Lines from the top of the entries through the line that has "### Overview" must be duplicated exactly, and no others.
Data provided START
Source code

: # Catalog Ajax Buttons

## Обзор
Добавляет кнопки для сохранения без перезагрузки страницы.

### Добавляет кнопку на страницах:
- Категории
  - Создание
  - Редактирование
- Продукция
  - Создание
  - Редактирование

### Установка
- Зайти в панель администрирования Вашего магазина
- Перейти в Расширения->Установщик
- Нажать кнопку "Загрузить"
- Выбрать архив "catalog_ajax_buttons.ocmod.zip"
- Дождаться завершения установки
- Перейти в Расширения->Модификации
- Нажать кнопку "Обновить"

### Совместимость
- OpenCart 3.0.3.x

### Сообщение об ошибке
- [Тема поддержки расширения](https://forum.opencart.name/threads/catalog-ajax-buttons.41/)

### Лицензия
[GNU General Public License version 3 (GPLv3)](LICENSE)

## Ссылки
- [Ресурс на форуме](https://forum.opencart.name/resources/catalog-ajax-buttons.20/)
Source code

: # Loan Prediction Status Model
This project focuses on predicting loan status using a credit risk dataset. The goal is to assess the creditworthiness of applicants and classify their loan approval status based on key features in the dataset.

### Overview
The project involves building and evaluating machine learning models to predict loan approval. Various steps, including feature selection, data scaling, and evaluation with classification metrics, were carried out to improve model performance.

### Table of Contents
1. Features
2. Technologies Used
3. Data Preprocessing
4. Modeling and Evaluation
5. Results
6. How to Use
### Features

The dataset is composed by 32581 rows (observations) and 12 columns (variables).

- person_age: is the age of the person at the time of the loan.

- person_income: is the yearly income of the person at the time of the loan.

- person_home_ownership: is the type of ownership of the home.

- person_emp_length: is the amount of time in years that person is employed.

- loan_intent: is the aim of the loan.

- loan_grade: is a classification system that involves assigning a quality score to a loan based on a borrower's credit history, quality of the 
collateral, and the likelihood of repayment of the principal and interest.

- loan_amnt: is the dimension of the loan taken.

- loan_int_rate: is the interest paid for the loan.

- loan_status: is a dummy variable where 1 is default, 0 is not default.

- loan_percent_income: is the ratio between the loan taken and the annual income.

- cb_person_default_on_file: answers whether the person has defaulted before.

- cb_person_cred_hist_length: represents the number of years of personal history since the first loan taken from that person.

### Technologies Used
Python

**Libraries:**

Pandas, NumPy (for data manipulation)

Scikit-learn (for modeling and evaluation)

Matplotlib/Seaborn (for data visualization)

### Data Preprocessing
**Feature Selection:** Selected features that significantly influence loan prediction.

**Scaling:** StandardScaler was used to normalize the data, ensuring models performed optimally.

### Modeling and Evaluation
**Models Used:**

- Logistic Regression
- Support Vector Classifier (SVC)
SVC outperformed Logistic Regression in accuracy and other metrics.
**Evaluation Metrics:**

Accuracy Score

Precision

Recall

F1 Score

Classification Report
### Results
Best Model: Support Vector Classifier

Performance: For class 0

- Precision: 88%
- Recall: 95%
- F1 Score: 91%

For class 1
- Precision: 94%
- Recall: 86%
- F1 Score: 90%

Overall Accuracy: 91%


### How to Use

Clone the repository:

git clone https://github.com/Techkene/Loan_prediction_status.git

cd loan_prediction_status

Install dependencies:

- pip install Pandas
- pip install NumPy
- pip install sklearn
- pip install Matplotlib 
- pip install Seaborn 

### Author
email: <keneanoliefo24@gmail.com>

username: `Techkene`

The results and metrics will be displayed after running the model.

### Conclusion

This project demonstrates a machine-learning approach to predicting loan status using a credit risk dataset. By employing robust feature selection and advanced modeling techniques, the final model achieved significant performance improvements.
Data provided END
## [Exercise output]
Source code

: # Catalog Ajax Buttons

## Обзор
Добавляет кнопки для сохранения без перезагрузки страницы.

### Добавляет кнопку на страницах:
- Категории
  - Создание
  - Редактирование
- Продукция
  - Создание
  - Редактирование

### Установка
- Зайти в панель администрирования Вашего магазина
- Перейти в Расширения->Установщик
- Нажать кнопку "Загрузить"
- Выбрать архив "catalog_ajax_buttons.ocmod.zip"
- Дождаться завершения установки
- Перейти в Расширения->Модификации
- Нажать кнопку "Обновить"

### Совместимость
- OpenCart 3.0.3.x

### Сообщение об ошибке
- [Тема поддержки расширения](https://forum.opencart.name/threads/catalog-ajax-buttons.41/)

### Лицензия
[GNU General Public License version 3 (GPLv3)](LICENSE)

## Ссылки
- [Ресурс на форуме](https://forum.opencart.name/resources/catalog-ajax-buttons.20/)
Source code

: # Loan Prediction Status Model
This project focuses on predicting loan status using a credit risk dataset. The goal is to assess the creditworthiness of applicants and classify their loan approval status based on key features in the dataset.

### Overview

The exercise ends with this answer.